▸ **WHAT YOU SHOULD DO**: Scan the material for the word "hlkwc", then return every line where it appears.

▸ **DATA SUPPLIED**:
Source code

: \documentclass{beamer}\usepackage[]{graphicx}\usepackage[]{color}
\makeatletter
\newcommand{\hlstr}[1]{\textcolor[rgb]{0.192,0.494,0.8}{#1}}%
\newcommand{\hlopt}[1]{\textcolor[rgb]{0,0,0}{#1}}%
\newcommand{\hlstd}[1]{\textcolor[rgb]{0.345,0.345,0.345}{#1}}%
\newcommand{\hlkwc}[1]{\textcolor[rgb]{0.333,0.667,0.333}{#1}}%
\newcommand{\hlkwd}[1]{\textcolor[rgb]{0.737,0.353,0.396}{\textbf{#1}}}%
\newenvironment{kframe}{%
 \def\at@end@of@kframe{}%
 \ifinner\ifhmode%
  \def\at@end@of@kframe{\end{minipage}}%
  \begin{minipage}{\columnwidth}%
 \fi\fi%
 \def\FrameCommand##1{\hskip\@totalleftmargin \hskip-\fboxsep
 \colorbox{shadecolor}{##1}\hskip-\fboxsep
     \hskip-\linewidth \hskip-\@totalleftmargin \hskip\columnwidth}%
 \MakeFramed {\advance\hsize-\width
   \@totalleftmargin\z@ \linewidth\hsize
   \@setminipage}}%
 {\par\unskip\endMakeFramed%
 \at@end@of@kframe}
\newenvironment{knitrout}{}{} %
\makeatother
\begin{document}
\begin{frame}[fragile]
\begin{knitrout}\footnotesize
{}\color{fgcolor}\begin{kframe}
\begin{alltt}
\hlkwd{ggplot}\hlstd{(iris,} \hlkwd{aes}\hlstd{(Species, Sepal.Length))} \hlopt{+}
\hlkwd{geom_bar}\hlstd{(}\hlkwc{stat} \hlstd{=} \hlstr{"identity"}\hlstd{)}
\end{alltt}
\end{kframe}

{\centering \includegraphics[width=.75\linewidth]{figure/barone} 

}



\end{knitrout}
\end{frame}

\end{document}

▸ **PROBLEM SOLUTION**:
\newcommand{\hlkwc}[1]{\textcolor[rgb]{0.333,0.667,0.333}{#1}}%
\hlkwd{geom_bar}\hlstd{(}\hlkwc{stat} \hlstd{=} \hlstr{"identity"}\hlstd{)}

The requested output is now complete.